1. vMVPDs To The Rescue

You know how we keep telling you that the “massive wave of cord cutting” is more of a slow-but-steady trickle? 

To wit: In Q3 2022, the biggest MVPDs lost nearly 1 million pay TV subscribers in total, around 8 percent of their total user base.

But… the vMVPDs gained around 1.1 million subscribers in that same quarter. Meaning that Old School Pay TV actually came out ahead.

So why all the doom and gloom headlines? Because if you want to “prove” that cord-cutting is happening you conveniently ignore the existence of vMVPDs.

But that would be a mistake.

Why It Matters

Switching to a virtual MVPD certainly feels like cord cutting.

There’s the whole getting rid of your set top box thing.

And the fact that your TV service is no longer bundled in with your internet as part of a “triple play” package.

Your streaming and your pay TV are no longer accessed via separate devices, which generally means you can scale down to just one remote.

vMVPDs are also still considerably cheaper, even with their recent price hikes.

So it all feels pretty liberating.

But the reality is it’s the same old school linear pay TV you’ve been getting since the 90s, only delivered via a different pipe.

Or as someone put it to me the other day, does it matter if your Amazon package gets to you via FedEx or USPS, so long as it gets to your house? Are you even aware of how it arrives most of the time?

Exactly.

Now about the vMVPDs. 

They are likely to be a mid term solution. Meaning that for most people, they’re somewhere between a short term solution and a long term one, meaning let’s check back on where those subscriber numbers are in about five years.

Many people, as I have noted previously, actually still like cable TV. And if the vMVPDs can provide them with a cable TV experience (and they do—Hulu and YouTube have close to 100 channels each at this point, pretty much every network anyone would want with the exception of some RSNs.)

Which brings up another reason why vMVPD growth matters: the expectation was that people got vMVPDs in order to keep watching live sports.

But Hulu and YouTube don’t even carry YES (home of the Yankees and Nets) and a number of other RSNs because they’re too expensive. 

Which would seem to indicate there are reasons beyond sports that people enjoy watching traditional pay TV.

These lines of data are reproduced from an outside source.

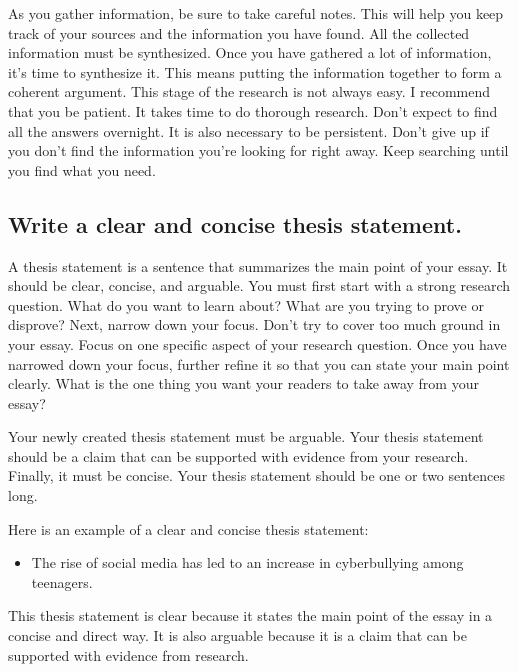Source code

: \documentclass[
  b5paper]{book}
\providecommand{\tightlist}{%
  \setlength{\itemsep}{0pt}\setlength{\parskip}{0pt}}
\begin{document}
As you gather information, be sure to take careful notes. This will help you keep track of your sources and the information you have found. All the collected information must be synthesized. Once you have gathered a lot of information, it's time to synthesize it. This means putting the information together to form a coherent argument. This stage of the research is not always easy. I recommend that you be patient. It takes time to do thorough research. Don't expect to find all the answers overnight. It is also necessary to be persistent. Don't give up if you don't find the information you're looking for right away. Keep searching until you find what you need.

\hypertarget{write-a-clear-and-concise-thesis-statement.}{%
\subsection*{Write a clear and concise thesis statement.}\label{write-a-clear-and-concise-thesis-statement.}}

A thesis statement is a sentence that summarizes the main point of your essay. It should be clear, concise, and arguable. You must first start with a strong research question. What do you want to learn about? What are you trying to prove or disprove? Next, narrow down your focus. Don't try to cover too much ground in your essay. Focus on one specific aspect of your research question. Once you have narrowed down your focus, further refine it so that you can state your main point clearly. What is the one thing you want your readers to take away from your essay?

Your newly created thesis statement must be arguable. Your thesis statement should be a claim that can be supported with evidence from your research. Finally, it must be concise. Your thesis statement should be one or two sentences long.

Here is an example of a clear and concise thesis statement:

\begin{itemize}
\tightlist
\item
  The rise of social media has led to an increase in cyberbullying among teenagers.
\end{itemize}

This thesis statement is clear because it states the main point of the essay in a concise and direct way. It is also arguable because it is a claim that can be supported with evidence from research.
\end{document}
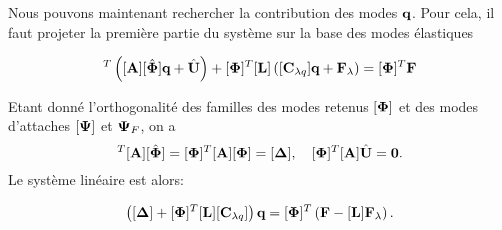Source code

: \documentclass[10pt,a4paper,french]{report}
\begin{document}
Nous pouvons maintenant rechercher la contribution des modes $\textbf{q}$. Pour cela, il faut projeter la première partie du système  sur la base des modes élastiques



\begin{equation}
	[\bs{\Phi}]^T\left( [\tb{A}][\hat{\bs{\Phi}}] \tb{q}+ \hat{\tb{U}}\right)+[\bs{\Phi}]^T[\tb{L}]\left(
	[\tb{C}_{\lambda q}]\tb{q}+\tb{F}_\lambda
	\right)=[\bs{\Phi}]^T\tb{F}
\end{equation}

Etant donné l'orthogonalité des familles des modes retenus $[\boldsymbol{\Phi}]$ et des modes d'attaches $[\boldsymbol{\Psi}]$ et $\boldsymbol{\Psi}_F$, on a 
\begin{equation}
	[\bs{\Phi}]^T [\tb{A}][\hat{\bs{\Phi}}]=[\bs{\Phi}]^T [\tb{A}][\bs{\Phi}]=[\bs{\Delta}] \esp 
	[\bs{\Phi}]^T [\tb{A}]\hat{\tb{U}}=\tb{0}.
\end{equation}
Le système linéaire est alors:

\begin{equation}
\left([\boldsymbol{\Delta}] +[\boldsymbol{\Phi}]^T[\textbf{L}][\textbf{C}_{\lambda q}] \right)\textbf{q}=[\boldsymbol{\Phi}]^T\left(\textbf{F}-
[\textbf{L}]\textbf{F}_{\lambda}\right).
\end{equation}
\end{document}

What You Need To Do About It

If you are an advertiser, remember that we are still in the Hybrid Era, where the majority of viewers are watching a combination of streaming and linear and that vMVPDs will have a critical role in that period as they will allow viewers to think they are keeping up with the times (tech reporters are not the only ones who call switching to vMVPDs “cord cutting” —many consumers seem to as well) without actually, you know, having to keep up with the times.

It’s not that we won’t get to the promised land of a streaming TV ecosystem populated by SVODs and FASTs, it’s just that there will be much wandering in the desert for 40 years until we do.

(Probably more like 10 to 15 years, TBH,  but boy, will it feel like 40.)

If you are a smaller MVPD and you are looking for a way to offer your clients a white label vMVPD-centric bundle, check out companies like MyBundle.TV, as that is exactly what they are up to these days, making it easy for you to ditch with hassle of the pay TV bundle while still being about to offer it—and the stickiness that comes with it—to your customer base.

If you are a company that does research around TV viewing, I’d love to know what the vMVPD consumer journey looks like: how long do consumers stay with vMPVDs once they make the switch? Do they ever go back to traditional cable?Keep us posted.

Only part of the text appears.